The role of KIR and HLA polymorphism in HIV acquisition: association and in vitro functional studies (VIR1P.1159)

Abstract Polymorphism in the genes that encode the HLA antigens and the KIR receptors on NK cells influence both adaptive and innate immunity. We analyzed the role of HLA and KIR polymorphisms in HIV acquisition by comparing 405 HIV+ and 523 HIV- men in the Chicago MACS cohort. We found no significant association with any HLA allele, in contrast to the well established strongly protective effect of HLA-B*57:01 for HIV disease progression.
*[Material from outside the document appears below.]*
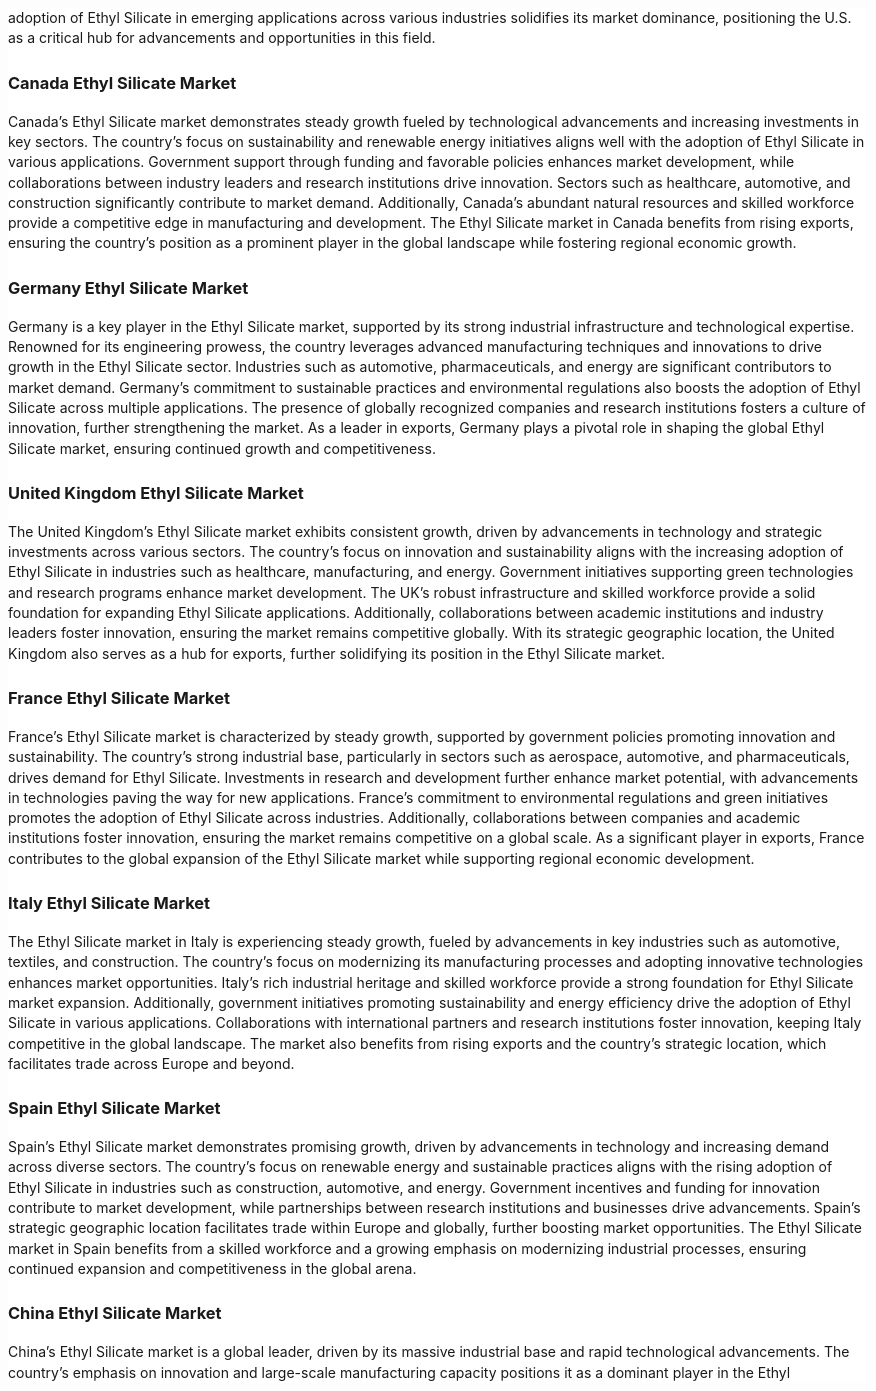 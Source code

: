 adoption of Ethyl Silicate in emerging applications across various industries solidifies its market dominance, positioning the U.S. as a critical hub for advancements and opportunities in this field.</p><h3>Canada Ethyl Silicate Market</h3><p>Canada&rsquo;s Ethyl Silicate market demonstrates steady growth fueled by technological advancements and increasing investments in key sectors. The country&rsquo;s focus on sustainability and renewable energy initiatives aligns well with the adoption of Ethyl Silicate in various applications. Government support through funding and favorable policies enhances market development, while collaborations between industry leaders and research institutions drive innovation. Sectors such as healthcare, automotive, and construction significantly contribute to market demand. Additionally, Canada&rsquo;s abundant natural resources and skilled workforce provide a competitive edge in manufacturing and development. The Ethyl Silicate market in Canada benefits from rising exports, ensuring the country&rsquo;s position as a prominent player in the global landscape while fostering regional economic growth.</p><h3>Germany Ethyl Silicate Market</h3><p>Germany is a key player in the Ethyl Silicate market, supported by its strong industrial infrastructure and technological expertise. Renowned for its engineering prowess, the country leverages advanced manufacturing techniques and innovations to drive growth in the Ethyl Silicate sector. Industries such as automotive, pharmaceuticals, and energy are significant contributors to market demand. Germany&rsquo;s commitment to sustainable practices and environmental regulations also boosts the adoption of Ethyl Silicate across multiple applications. The presence of globally recognized companies and research institutions fosters a culture of innovation, further strengthening the market. As a leader in exports, Germany plays a pivotal role in shaping the global Ethyl Silicate market, ensuring continued growth and competitiveness.</p><h3>United Kingdom Ethyl Silicate Market</h3><p>The United Kingdom&rsquo;s Ethyl Silicate market exhibits consistent growth, driven by advancements in technology and strategic investments across various sectors. The country&rsquo;s focus on innovation and sustainability aligns with the increasing adoption of Ethyl Silicate in industries such as healthcare, manufacturing, and energy. Government initiatives supporting green technologies and research programs enhance market development. The UK&rsquo;s robust infrastructure and skilled workforce provide a solid foundation for expanding Ethyl Silicate applications. Additionally, collaborations between academic institutions and industry leaders foster innovation, ensuring the market remains competitive globally. With its strategic geographic location, the United Kingdom also serves as a hub for exports, further solidifying its position in the Ethyl Silicate market.</p><h3>France Ethyl Silicate Market</h3><p>France&rsquo;s Ethyl Silicate market is characterized by steady growth, supported by government policies promoting innovation and sustainability. The country&rsquo;s strong industrial base, particularly in sectors such as aerospace, automotive, and pharmaceuticals, drives demand for Ethyl Silicate. Investments in research and development further enhance market potential, with advancements in technologies paving the way for new applications. France&rsquo;s commitment to environmental regulations and green initiatives promotes the adoption of Ethyl Silicate across industries. Additionally, collaborations between companies and academic institutions foster innovation, ensuring the market remains competitive on a global scale. As a significant player in exports, France contributes to the global expansion of the Ethyl Silicate market while supporting regional economic development.</p><h3>Italy Ethyl Silicate Market</h3><p>The Ethyl Silicate market in Italy is experiencing steady growth, fueled by advancements in key industries such as automotive, textiles, and construction. The country&rsquo;s focus on modernizing its manufacturing processes and adopting innovative technologies enhances market opportunities. Italy&rsquo;s rich industrial heritage and skilled workforce provide a strong foundation for Ethyl Silicate market expansion. Additionally, government initiatives promoting sustainability and energy efficiency drive the adoption of Ethyl Silicate in various applications. Collaborations with international partners and research institutions foster innovation, keeping Italy competitive in the global landscape. The market also benefits from rising exports and the country&rsquo;s strategic location, which facilitates trade across Europe and beyond.</p><h3>Spain Ethyl Silicate Market</h3><p>Spain&rsquo;s Ethyl Silicate market demonstrates promising growth, driven by advancements in technology and increasing demand across diverse sectors. The country&rsquo;s focus on renewable energy and sustainable practices aligns with the rising adoption of Ethyl Silicate in industries such as construction, automotive, and energy. Government incentives and funding for innovation contribute to market development, while partnerships between research institutions and businesses drive advancements. Spain&rsquo;s strategic geographic location facilitates trade within Europe and globally, further boosting market opportunities. The Ethyl Silicate market in Spain benefits from a skilled workforce and a growing emphasis on modernizing industrial processes, ensuring continued expansion and competitiveness in the global arena.</p><h3>China Ethyl Silicate Market</h3><p>China&rsquo;s Ethyl Silicate market is a global leader, driven by its massive industrial base and rapid technological advancements. The country&rsquo;s emphasis on innovation and large-scale manufacturing capacity positions it as a dominant player in the Ethyl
The inhibitory KIR ligands are HLA class I epitopes and fall into the groups: HLA-C1,C2, HLA-Bw4, and HLA-A3/A11. Association analyses of individual KIR genes in the presence/absence of their cognate HLA ligand revealed that one KIR/HLA ligand genotype combination was protective for HIV acquisition. The HLA ligand genotype C1/C1 was protective compared to C1/C2 and C2/C2 but only with genotype KIR2DL3+/KIR2DL2- (OR = 1.76, p = 0.007). This KIR genotype marks homozygosity for the centromeric KIR A haplotype, which is more inhibitory, has fewer genes, and less diverse than KIR B haplotypes. Since C2 is the ligand for the KIR2DL1 receptor, and C1 is the ligand for the KIR2DL3 receptor, the protective association observed with C1/C1 homozygotes suggests that a lack of signaling via the strongly inhibitory KIR2DL1 receptor in addition to signaling via the KIR2DL3 receptor is protective. In vitro assays of NK cells from KIR2DL3 homozygous individuals demonstrate that C1/C1 vs C1/C2 and C2/C2 (C2+) genotypes are more active in terms of cytokine release.